La speranza tra bellezza e sentimento

di Antonio Errico

Di un anno che va via, si ricorda qualcosa, si dimentica molto. Quello che si ricorda è l’essenziale, la condizione che in qualche modo ha mutato la nostra esistenza, il nostro modo di confrontarci con il mondo e con le storie che lo attraversano.

Nessun anno è mai uguale ad un altro; a volte si ha l’impressione che un anno rassomigli ad un altro, ma gli anni non sono mai uguali, non lo sono neppure i giorni, non lo sono neppure gli istanti. Sì, va bene, qualche volta può anche sembrare che un anno rassomigli ad un altro, trascorso da poco oppure da molto, ma non è vero. Ogni anno ha il proprio volto, che cambia, inevitabilmente cambia, come inevitabilmente cambia il nostro volto un anno dopo l’altro, un giorno dopo l’altro, ad ogni istante. Così gli anni ce li portiamo addosso, ce li portiamo dentro, in fondo al cuore.

Dell’anno che sta andando via, invece ricorderemo molto. Perché è  stato il tempo di un’esperienza straordinaria, che la Storia ha conosciuto solo in parte e comunque in modo diverso, per cui la nostra memoria non può fare paragoni né intravedere  rassomiglianze.

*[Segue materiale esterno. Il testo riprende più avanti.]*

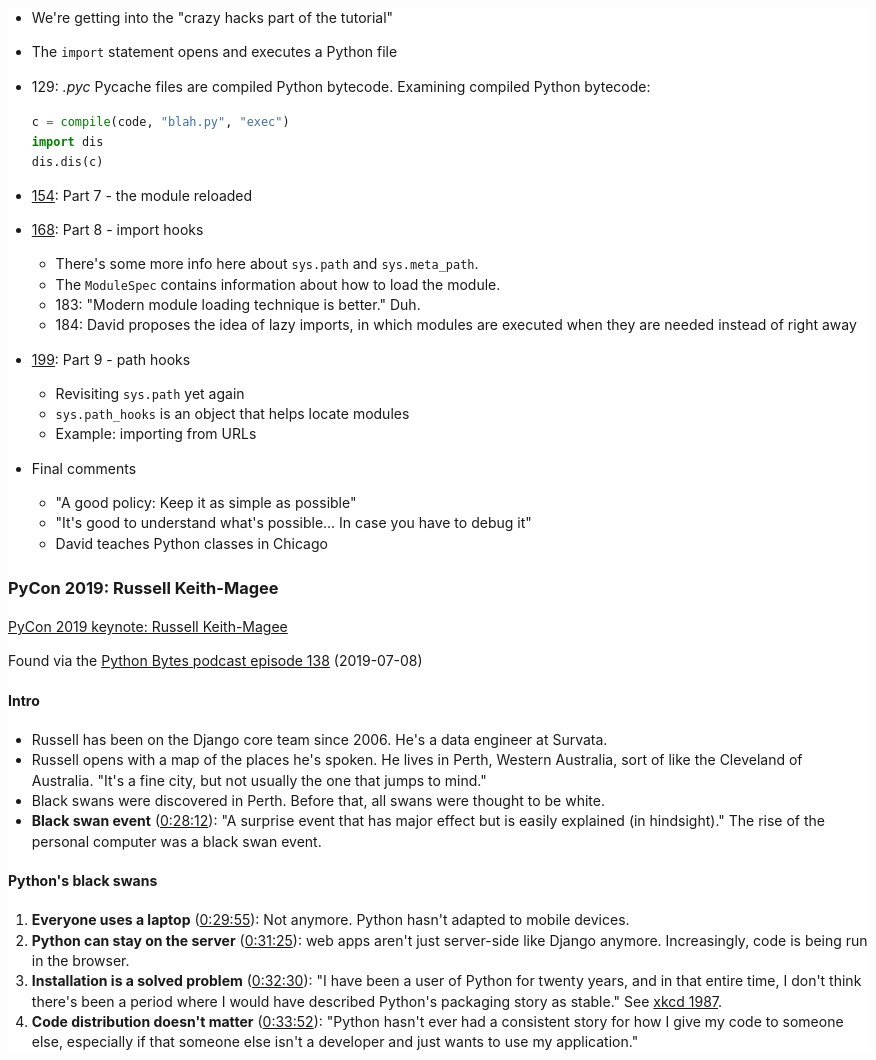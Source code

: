   - We're getting into the "crazy hacks part of the tutorial"
  - The `import` statement opens and executes a Python file
  - 129: _.pyc_ Pycache files are compiled Python bytecode. Examining compiled Python bytecode:

    ```py
    c = compile(code, "blah.py", "exec")
    import dis
    dis.dis(c)
    ```

- [154](https://youtu.be/bGYZEKstQuQ?t=7668): Part 7 - the module reloaded
- [168](https://youtu.be/bGYZEKstQuQ?t=8210): Part 8 - import hooks
  - There's some more info here about `sys.path` and `sys.meta_path`.
  - The `ModuleSpec` contains information about how to load the module.
  - 183: "Modern module loading technique is better." Duh.
  - 184: David proposes the idea of lazy imports, in which modules are executed when they are needed instead of right away
- [199](https://youtu.be/bGYZEKstQuQ?t=9960): Part 9 - path hooks
  - Revisiting `sys.path` yet again
  - `sys.path_hooks` is an object that helps locate modules
  - Example: importing from URLs
- Final comments
  - "A good policy: Keep it as simple as possible"
  - "It's good to understand what's possible... In case you have to debug it"
  - David teaches Python classes in Chicago

### PyCon 2019: Russell Keith-Magee

[PyCon 2019 keynote: Russell Keith-Magee](https://youtu.be/ftP5BQh1-YM?t=1242)

Found via the [Python Bytes podcast episode 138](https://pythonbytes.fm/episodes/show/138/will-pyoxidizer-weld-shut-one-of-python-s-major-gaps) (2019-07-08)

#### Intro

- Russell has been on the Django core team since 2006. He's a data engineer at Survata.
- Russell opens with a map of the places he's spoken. He lives in Perth, Western Australia, sort of like the Cleveland of Australia. "It's a fine city, but not usually the one that jumps to mind."
- Black swans were discovered in Perth. Before that, all swans were thought to be white.
- **Black swan event** ([0:28:12](https://youtu.be/ftP5BQh1-YM?t=1692)): "A surprise event that has major effect but is easily explained (in hindsight)." The rise of the personal computer was a black swan event.

#### Python's black swans

1. **Everyone uses a laptop** ([0:29:55](https://youtu.be/ftP5BQh1-YM?t=1796)): Not anymore. Python hasn't adapted to mobile devices.
2. **Python can stay on the server** ([0:31:25](https://youtu.be/ftP5BQh1-YM?t=1885)): web apps aren't just server-side like Django anymore. Increasingly, code is being run in the browser.
3. **Installation is a solved problem** ([0:32:30](https://youtu.be/ftP5BQh1-YM?t=1950)): "I have been a user of Python for twenty years, and in that entire time, I don't think there's been a period where I would have described Python's packaging story as stable." See [xkcd 1987](https://xkcd.com/1987/).
4. **Code distribution doesn't matter** ([0:33:52](https://youtu.be/ftP5BQh1-YM?t=2032)): "Python hasn't ever had a consistent story for how I give my code to someone else, especially if that someone else isn't a developer and just wants to use my application."
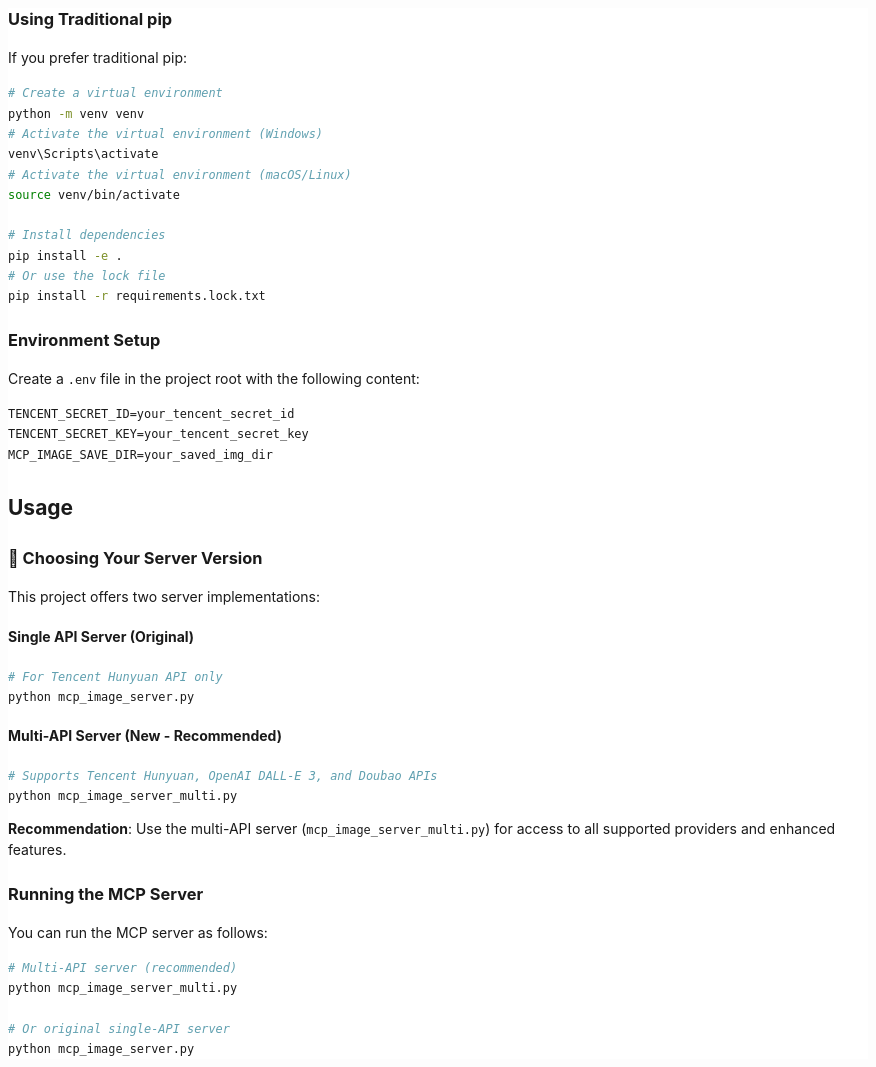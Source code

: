 ### Using Traditional pip

If you prefer traditional pip:

```bash
# Create a virtual environment
python -m venv venv
# Activate the virtual environment (Windows)
venv\Scripts\activate
# Activate the virtual environment (macOS/Linux)
source venv/bin/activate

# Install dependencies
pip install -e .
# Or use the lock file
pip install -r requirements.lock.txt
```

### Environment Setup

Create a `.env` file in the project root with the following content:
```
TENCENT_SECRET_ID=your_tencent_secret_id
TENCENT_SECRET_KEY=your_tencent_secret_key
MCP_IMAGE_SAVE_DIR=your_saved_img_dir
```

## Usage

### 🔄 Choosing Your Server Version

This project offers two server implementations:

#### Single API Server (Original)
```bash
# For Tencent Hunyuan API only
python mcp_image_server.py
```

#### Multi-API Server (New - Recommended)
```bash
# Supports Tencent Hunyuan, OpenAI DALL-E 3, and Doubao APIs
python mcp_image_server_multi.py
```

**Recommendation**: Use the multi-API server (`mcp_image_server_multi.py`) for access to all supported providers and enhanced features.

### Running the MCP Server

You can run the MCP server as follows:

```bash
# Multi-API server (recommended)
python mcp_image_server_multi.py

# Or original single-API server
python mcp_image_server.py
```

Ciascuno di noi spera che questa esperienza passi presto, che l’anno che sta per venire le attribuisca il senso della conclusione. Ci siamo ritrovati a confrontarci, tutti insieme, in tutto il mondo, con l’imprevedibile, con l’imponderabile, con lo stupore e il disorientamento, con la paura soggettiva e collettiva. Si è imparato che cosa possa significare imporsi la distanza, vietarsi un abbraccio, anche una stretta di mano, anche il bacio sulla guancia per  l’augurio di Natale a una persona cara.

Si è imparato che alle volte, improvvisamente, ci si deve fermare, impedirsi di fare quello che si vorrebbe, restarsene ad aspettare lo sviluppo degli eventi, tentando comunque di comprendere, senza rinunciare ad un pensiero di futuro.